● Requirement
Nothing may be left out or changed. Print every entry.
[Material provided Boundary: Start]
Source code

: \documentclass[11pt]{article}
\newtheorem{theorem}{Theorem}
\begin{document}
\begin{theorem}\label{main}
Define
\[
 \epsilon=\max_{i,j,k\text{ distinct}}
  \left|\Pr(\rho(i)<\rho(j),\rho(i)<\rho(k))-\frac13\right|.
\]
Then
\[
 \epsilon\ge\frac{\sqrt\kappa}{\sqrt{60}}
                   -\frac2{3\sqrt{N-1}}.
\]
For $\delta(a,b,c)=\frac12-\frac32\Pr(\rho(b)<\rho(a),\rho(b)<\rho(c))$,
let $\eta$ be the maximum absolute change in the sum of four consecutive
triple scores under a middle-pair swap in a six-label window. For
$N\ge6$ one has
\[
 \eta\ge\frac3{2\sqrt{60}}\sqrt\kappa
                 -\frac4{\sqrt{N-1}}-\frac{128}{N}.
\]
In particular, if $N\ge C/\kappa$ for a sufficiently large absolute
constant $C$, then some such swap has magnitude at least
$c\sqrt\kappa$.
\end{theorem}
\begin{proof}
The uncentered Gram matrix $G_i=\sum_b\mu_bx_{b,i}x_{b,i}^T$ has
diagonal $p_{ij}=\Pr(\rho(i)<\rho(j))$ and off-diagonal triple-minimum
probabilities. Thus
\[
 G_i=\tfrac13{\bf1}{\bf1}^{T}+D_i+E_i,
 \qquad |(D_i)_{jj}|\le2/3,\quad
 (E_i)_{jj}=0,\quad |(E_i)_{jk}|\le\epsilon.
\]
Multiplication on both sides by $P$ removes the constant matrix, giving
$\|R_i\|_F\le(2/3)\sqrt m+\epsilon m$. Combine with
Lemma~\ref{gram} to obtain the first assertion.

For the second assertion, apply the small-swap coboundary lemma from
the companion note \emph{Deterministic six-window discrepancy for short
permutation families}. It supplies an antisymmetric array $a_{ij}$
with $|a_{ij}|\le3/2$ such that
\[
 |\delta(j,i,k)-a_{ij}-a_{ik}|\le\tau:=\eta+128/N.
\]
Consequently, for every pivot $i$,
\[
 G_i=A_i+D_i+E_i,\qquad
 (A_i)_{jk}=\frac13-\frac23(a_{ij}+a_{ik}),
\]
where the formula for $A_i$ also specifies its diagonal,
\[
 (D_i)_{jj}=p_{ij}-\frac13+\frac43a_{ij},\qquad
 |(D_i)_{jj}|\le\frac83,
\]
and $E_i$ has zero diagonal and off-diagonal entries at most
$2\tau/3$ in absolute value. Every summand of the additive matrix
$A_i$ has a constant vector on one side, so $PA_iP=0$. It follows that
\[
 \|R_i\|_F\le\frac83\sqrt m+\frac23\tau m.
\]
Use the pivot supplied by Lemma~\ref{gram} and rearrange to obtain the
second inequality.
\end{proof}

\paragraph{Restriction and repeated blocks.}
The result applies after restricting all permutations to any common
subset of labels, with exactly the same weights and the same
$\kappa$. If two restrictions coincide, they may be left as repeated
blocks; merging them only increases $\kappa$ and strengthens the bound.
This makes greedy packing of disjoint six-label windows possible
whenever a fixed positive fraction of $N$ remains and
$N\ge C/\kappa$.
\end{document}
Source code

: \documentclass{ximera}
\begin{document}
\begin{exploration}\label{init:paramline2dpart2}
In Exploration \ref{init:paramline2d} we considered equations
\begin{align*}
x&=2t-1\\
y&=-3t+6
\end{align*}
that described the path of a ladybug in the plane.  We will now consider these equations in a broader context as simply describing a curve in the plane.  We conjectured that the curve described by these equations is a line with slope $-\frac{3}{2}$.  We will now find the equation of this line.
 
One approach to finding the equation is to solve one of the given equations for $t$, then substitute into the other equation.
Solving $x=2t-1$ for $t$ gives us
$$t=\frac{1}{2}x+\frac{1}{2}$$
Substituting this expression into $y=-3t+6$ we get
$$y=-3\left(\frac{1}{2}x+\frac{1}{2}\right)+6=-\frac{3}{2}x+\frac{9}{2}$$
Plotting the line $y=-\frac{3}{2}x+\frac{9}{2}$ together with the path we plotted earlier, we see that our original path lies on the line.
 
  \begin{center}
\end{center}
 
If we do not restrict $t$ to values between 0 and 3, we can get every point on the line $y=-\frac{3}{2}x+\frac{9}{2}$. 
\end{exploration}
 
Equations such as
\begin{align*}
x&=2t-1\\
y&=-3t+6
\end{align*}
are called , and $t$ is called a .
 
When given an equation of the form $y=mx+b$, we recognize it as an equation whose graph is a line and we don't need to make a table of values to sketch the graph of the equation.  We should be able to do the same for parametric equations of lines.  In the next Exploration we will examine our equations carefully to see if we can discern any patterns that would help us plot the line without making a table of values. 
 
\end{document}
[Material provided Boundary: End]
● Response to the exercise
Source code

: \documentclass[11pt]{article}
\newtheorem{theorem}{Theorem}
\begin{document}
\begin{theorem}\label{main}
Define
\[
 \epsilon=\max_{i,j,k\text{ distinct}}
  \left|\Pr(\rho(i)<\rho(j),\rho(i)<\rho(k))-\frac13\right|.
\]
Then
\[
 \epsilon\ge\frac{\sqrt\kappa}{\sqrt{60}}
                   -\frac2{3\sqrt{N-1}}.
\]
For $\delta(a,b,c)=\frac12-\frac32\Pr(\rho(b)<\rho(a),\rho(b)<\rho(c))$,
let $\eta$ be the maximum absolute change in the sum of four consecutive
triple scores under a middle-pair swap in a six-label window. For
$N\ge6$ one has
\[
 \eta\ge\frac3{2\sqrt{60}}\sqrt\kappa
                 -\frac4{\sqrt{N-1}}-\frac{128}{N}.
\]
In particular, if $N\ge C/\kappa$ for a sufficiently large absolute
constant $C$, then some such swap has magnitude at least
$c\sqrt\kappa$.
\end{theorem}
\begin{proof}
The uncentered Gram matrix $G_i=\sum_b\mu_bx_{b,i}x_{b,i}^T$ has
diagonal $p_{ij}=\Pr(\rho(i)<\rho(j))$ and off-diagonal triple-minimum
probabilities. Thus
\[
 G_i=\tfrac13{\bf1}{\bf1}^{T}+D_i+E_i,
 \qquad |(D_i)_{jj}|\le2/3,\quad
 (E_i)_{jj}=0,\quad |(E_i)_{jk}|\le\epsilon.
\]
Multiplication on both sides by $P$ removes the constant matrix, giving
$\|R_i\|_F\le(2/3)\sqrt m+\epsilon m$. Combine with
Lemma~\ref{gram} to obtain the first assertion.

For the second assertion, apply the small-swap coboundary lemma from
the companion note \emph{Deterministic six-window discrepancy for short
permutation families}. It supplies an antisymmetric array $a_{ij}$
with $|a_{ij}|\le3/2$ such that
\[
 |\delta(j,i,k)-a_{ij}-a_{ik}|\le\tau:=\eta+128/N.
\]
Consequently, for every pivot $i$,
\[
 G_i=A_i+D_i+E_i,\qquad
 (A_i)_{jk}=\frac13-\frac23(a_{ij}+a_{ik}),
\]
where the formula for $A_i$ also specifies its diagonal,
\[
 (D_i)_{jj}=p_{ij}-\frac13+\frac43a_{ij},\qquad
 |(D_i)_{jj}|\le\frac83,
\]
and $E_i$ has zero diagonal and off-diagonal entries at most
$2\tau/3$ in absolute value. Every summand of the additive matrix
$A_i$ has a constant vector on one side, so $PA_iP=0$. It follows that
\[
 \|R_i\|_F\le\frac83\sqrt m+\frac23\tau m.
\]
Use the pivot supplied by Lemma~\ref{gram} and rearrange to obtain the
second inequality.
\end{proof}

\paragraph{Restriction and repeated blocks.}
The result applies after restricting all permutations to any common
subset of labels, with exactly the same weights and the same
$\kappa$. If two restrictions coincide, they may be left as repeated
blocks; merging them only increases $\kappa$ and strengthens the bound.
This makes greedy packing of disjoint six-label windows possible
whenever a fixed positive fraction of $N$ remains and
$N\ge C/\kappa$.
\end{document}
Source code

: \documentclass{ximera}
\begin{document}
\begin{exploration}\label{init:paramline2dpart2}
In Exploration \ref{init:paramline2d} we considered equations
\begin{align*}
x&=2t-1\\
y&=-3t+6
\end{align*}
that described the path of a ladybug in the plane.  We will now consider these equations in a broader context as simply describing a curve in the plane.  We conjectured that the curve described by these equations is a line with slope $-\frac{3}{2}$.  We will now find the equation of this line.
 
One approach to finding the equation is to solve one of the given equations for $t$, then substitute into the other equation.
Solving $x=2t-1$ for $t$ gives us
$$t=\frac{1}{2}x+\frac{1}{2}$$
Substituting this expression into $y=-3t+6$ we get
$$y=-3\left(\frac{1}{2}x+\frac{1}{2}\right)+6=-\frac{3}{2}x+\frac{9}{2}$$
Plotting the line $y=-\frac{3}{2}x+\frac{9}{2}$ together with the path we plotted earlier, we see that our original path lies on the line.
 
  \begin{center}
\end{center}
 
If we do not restrict $t$ to values between 0 and 3, we can get every point on the line $y=-\frac{3}{2}x+\frac{9}{2}$. 
\end{exploration}
 
Equations such as
\begin{align*}
x&=2t-1\\
y&=-3t+6
\end{align*}
are called , and $t$ is called a .
 
When given an equation of the form $y=mx+b$, we recognize it as an equation whose graph is a line and we don't need to make a table of values to sketch the graph of the equation.  We should be able to do the same for parametric equations of lines.  In the next Exploration we will examine our equations carefully to see if we can discern any patterns that would help us plot the line without making a table of values. 
 
\end{document}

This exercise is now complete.